[RECORDS TO PROCESS — start]
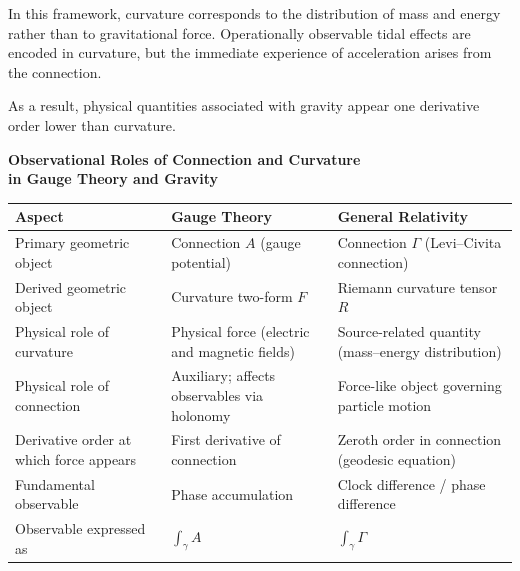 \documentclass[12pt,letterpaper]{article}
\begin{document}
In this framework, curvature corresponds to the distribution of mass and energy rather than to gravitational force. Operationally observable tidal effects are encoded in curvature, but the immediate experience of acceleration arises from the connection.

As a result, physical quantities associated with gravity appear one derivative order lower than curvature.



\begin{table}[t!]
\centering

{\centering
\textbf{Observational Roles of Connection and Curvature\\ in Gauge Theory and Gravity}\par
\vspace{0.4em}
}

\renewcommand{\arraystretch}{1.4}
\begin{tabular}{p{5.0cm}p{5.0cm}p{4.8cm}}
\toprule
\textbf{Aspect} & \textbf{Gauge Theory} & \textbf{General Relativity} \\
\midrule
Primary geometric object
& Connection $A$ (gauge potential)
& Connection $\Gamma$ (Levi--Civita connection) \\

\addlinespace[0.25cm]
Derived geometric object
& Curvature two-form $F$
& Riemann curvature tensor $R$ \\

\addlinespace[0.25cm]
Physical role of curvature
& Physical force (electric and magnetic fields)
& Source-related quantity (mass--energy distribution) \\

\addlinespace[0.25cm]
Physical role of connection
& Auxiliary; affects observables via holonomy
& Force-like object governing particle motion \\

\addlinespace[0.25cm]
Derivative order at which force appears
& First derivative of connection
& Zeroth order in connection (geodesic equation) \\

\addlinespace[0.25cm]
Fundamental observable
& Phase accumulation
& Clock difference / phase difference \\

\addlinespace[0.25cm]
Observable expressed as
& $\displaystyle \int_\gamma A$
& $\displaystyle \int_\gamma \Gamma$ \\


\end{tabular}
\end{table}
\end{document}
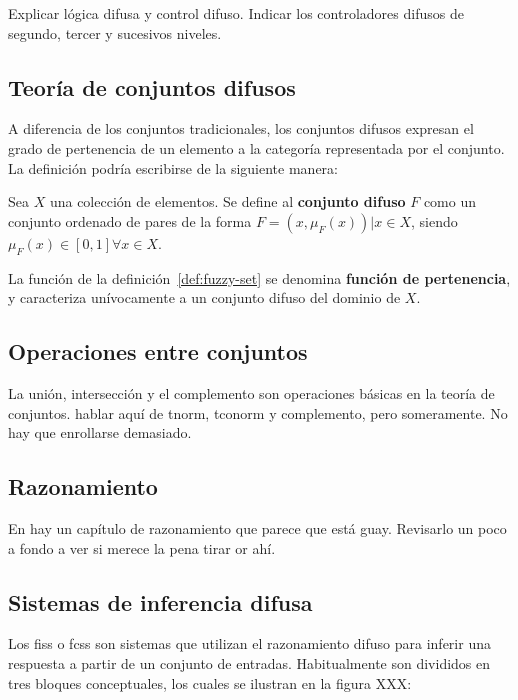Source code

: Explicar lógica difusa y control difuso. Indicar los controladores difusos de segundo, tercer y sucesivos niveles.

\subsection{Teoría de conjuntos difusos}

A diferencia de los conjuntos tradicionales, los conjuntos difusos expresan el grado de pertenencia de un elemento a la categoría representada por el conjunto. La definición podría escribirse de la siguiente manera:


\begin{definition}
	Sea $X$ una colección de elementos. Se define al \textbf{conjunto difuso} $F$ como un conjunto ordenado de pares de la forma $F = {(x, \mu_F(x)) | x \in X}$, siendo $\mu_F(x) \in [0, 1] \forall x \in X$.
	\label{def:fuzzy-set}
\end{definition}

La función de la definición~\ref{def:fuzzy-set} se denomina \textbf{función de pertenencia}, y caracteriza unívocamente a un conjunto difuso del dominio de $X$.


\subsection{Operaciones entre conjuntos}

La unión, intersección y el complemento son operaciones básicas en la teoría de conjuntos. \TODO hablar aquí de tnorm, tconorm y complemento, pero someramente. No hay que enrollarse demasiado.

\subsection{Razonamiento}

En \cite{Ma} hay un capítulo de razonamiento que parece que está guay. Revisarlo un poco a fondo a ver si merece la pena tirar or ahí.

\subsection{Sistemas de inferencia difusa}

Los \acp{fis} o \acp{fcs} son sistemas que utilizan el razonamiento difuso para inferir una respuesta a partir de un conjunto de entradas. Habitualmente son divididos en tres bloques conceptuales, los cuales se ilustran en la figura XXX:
[RECORDS TO PROCESS — finish]
- YOUR GOAL: All lines from the one that holds "Sea $X$ una" to the end of the entries above must be transcribed exactly, both ends included, and no others.

- ANSWER TO THIS TASK:
	Sea $X$ una colección de elementos. Se define al \textbf{conjunto difuso} $F$ como un conjunto ordenado de pares de la forma $F = {(x, \mu_F(x)) | x \in X}$, siendo $\mu_F(x) \in [0, 1] \forall x \in X$.
	\label{def:fuzzy-set}
\end{definition}

La función de la definición~\ref{def:fuzzy-set} se denomina \textbf{función de pertenencia}, y caracteriza unívocamente a un conjunto difuso del dominio de $X$.


\subsection{Operaciones entre conjuntos}

La unión, intersección y el complemento son operaciones básicas en la teoría de conjuntos. \TODO hablar aquí de tnorm, tconorm y complemento, pero someramente. No hay que enrollarse demasiado.

\subsection{Razonamiento}

En \cite{Ma} hay un capítulo de razonamiento que parece que está guay. Revisarlo un poco a fondo a ver si merece la pena tirar or ahí.

\subsection{Sistemas de inferencia difusa}

Los \acp{fis} o \acp{fcs} son sistemas que utilizan el razonamiento difuso para inferir una respuesta a partir de un conjunto de entradas. Habitualmente son divididos en tres bloques conceptuales, los cuales se ilustran en la figura XXX:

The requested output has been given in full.